It's fresher's Week for may universities here in the UK. That's when all the new kids start. I was attending a course at Chichester University yesterday and the campus was full to the brim with new arrivals; here where I live right smack bang next to Bournemouth University, the picture is much the same.
Older kids in yellow t-shirts showing gangs of fresh blood around the campus and the local area. Gangly boys on push-bikes stopping to look at maps, already slotting neatly into the stereotype of the 'man who will NEVER ask directions'. Young women in cars, stopping to ask direction - "Where's the nearest supermarket?

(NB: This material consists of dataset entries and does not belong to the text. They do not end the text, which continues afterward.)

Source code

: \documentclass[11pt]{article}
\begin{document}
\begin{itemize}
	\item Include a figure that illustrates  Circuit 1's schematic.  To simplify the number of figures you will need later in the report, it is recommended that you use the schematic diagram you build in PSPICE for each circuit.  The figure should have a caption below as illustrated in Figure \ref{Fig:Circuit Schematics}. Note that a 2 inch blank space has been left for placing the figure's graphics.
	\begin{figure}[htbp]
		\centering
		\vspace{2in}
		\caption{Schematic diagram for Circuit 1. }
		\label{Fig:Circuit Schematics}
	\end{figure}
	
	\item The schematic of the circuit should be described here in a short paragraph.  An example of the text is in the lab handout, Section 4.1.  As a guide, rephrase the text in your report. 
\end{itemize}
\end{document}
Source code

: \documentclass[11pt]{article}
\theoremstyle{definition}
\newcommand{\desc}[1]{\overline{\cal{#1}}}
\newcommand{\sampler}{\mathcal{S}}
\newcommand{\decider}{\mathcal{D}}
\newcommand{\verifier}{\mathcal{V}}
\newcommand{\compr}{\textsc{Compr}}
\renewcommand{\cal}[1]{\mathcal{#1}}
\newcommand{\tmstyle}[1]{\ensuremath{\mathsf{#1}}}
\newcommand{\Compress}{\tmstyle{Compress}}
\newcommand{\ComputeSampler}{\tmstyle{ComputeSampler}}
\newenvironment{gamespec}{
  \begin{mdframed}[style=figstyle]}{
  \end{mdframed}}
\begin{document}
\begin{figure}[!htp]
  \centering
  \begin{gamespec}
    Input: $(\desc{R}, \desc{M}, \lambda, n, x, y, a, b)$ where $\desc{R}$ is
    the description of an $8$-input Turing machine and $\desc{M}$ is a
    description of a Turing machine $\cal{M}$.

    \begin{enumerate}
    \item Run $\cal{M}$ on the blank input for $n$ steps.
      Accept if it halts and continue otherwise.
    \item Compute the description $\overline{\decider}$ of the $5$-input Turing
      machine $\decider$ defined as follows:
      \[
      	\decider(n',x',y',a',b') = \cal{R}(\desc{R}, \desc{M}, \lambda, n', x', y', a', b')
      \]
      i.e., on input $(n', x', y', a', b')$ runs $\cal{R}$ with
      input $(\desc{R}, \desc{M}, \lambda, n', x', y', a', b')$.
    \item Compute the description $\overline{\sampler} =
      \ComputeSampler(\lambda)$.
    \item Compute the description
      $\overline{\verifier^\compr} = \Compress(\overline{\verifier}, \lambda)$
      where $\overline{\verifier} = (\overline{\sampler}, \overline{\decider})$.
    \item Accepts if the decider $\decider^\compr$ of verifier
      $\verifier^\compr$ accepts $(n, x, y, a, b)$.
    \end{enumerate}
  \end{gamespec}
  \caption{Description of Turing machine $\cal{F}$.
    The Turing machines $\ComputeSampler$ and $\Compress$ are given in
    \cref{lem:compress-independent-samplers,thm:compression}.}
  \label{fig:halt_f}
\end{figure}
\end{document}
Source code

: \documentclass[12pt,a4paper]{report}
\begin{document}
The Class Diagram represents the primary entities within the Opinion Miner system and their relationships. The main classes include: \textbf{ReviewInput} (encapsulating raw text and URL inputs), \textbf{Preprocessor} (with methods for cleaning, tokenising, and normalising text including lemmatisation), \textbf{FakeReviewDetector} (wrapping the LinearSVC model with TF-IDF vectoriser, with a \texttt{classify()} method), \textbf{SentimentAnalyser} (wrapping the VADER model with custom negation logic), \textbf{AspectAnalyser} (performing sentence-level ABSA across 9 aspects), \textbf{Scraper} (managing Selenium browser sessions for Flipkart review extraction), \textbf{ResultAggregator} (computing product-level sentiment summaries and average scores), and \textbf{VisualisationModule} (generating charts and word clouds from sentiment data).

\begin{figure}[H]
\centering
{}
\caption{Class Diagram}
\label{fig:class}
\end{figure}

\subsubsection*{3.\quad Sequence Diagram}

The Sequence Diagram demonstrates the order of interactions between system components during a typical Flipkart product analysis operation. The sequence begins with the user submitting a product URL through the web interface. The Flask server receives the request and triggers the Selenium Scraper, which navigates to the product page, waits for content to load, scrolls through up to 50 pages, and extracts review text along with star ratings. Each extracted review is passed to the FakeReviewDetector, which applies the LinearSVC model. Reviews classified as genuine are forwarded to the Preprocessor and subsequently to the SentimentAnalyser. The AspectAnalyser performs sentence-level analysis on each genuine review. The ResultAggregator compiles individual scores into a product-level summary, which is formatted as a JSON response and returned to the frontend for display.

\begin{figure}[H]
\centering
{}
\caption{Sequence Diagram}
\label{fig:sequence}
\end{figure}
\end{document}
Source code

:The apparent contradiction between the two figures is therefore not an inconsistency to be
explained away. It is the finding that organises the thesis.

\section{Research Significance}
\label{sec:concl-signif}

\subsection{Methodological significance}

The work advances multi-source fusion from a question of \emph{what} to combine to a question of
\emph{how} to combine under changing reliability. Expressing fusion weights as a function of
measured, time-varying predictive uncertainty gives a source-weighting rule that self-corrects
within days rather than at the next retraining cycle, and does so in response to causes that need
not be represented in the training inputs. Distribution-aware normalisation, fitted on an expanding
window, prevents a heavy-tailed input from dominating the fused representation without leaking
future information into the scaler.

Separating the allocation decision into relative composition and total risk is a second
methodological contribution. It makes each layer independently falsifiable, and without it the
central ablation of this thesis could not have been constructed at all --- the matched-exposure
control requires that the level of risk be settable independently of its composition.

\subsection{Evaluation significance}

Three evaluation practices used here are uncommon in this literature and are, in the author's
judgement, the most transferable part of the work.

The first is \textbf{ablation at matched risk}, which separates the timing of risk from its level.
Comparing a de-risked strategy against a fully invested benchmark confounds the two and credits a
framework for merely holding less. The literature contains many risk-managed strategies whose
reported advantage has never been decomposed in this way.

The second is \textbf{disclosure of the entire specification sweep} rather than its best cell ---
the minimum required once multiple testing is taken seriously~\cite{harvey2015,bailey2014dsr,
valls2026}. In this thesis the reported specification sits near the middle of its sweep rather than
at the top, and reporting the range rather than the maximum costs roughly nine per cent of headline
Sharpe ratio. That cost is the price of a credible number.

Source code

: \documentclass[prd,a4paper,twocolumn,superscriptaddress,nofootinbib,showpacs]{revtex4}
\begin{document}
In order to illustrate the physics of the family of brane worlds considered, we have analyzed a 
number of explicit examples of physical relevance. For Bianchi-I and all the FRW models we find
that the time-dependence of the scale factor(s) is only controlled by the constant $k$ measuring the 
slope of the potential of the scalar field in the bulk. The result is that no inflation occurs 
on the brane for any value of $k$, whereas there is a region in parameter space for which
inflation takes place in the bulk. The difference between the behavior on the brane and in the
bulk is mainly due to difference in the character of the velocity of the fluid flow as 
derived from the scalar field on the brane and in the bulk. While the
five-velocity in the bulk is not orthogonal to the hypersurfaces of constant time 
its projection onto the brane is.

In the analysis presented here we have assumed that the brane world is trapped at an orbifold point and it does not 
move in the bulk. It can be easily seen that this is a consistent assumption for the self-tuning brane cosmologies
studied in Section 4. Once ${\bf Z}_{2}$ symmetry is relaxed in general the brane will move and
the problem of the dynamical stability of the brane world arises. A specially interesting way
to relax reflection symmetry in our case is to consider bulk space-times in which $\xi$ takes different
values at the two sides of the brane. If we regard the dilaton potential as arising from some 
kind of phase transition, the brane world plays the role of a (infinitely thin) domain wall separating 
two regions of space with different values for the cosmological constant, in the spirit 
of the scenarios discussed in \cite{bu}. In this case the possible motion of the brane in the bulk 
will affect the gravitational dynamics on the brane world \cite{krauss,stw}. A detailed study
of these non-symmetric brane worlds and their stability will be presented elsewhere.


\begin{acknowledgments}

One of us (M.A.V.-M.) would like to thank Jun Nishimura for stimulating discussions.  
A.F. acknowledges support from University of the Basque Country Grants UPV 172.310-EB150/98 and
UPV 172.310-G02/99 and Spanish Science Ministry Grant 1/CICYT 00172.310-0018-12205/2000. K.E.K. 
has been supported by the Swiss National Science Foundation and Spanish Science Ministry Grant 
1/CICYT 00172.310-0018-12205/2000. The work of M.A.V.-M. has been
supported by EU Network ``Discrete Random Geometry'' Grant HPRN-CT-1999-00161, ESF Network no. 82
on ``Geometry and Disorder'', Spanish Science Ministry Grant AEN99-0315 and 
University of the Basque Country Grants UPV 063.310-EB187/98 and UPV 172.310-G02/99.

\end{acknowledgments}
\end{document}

We have to buy a microwave!"
Elderly hatch-back cars stuffed to the eye-balls with duvets and cardboard boxes full of Stella Artois and new stationery drive around and around the local area until the point where I have seen the same car go past me three times and I am considering waving to the occupants. Rather swankier 4WD 'unnecessary' cars, also stuffed to the eye-balls with everything a teenager away from the family home for the first time since Guide Camp could possibly need (and it all has to fit in a room 6 feet by 8 feet, did you know that?)
These kids are fitter, stronger, faster and perhaps better looking now than they will ever be. They have more free time and more opportunities for social contact (sex!) than at any other time in their life.
And they haven't got the least idea of ANY of this.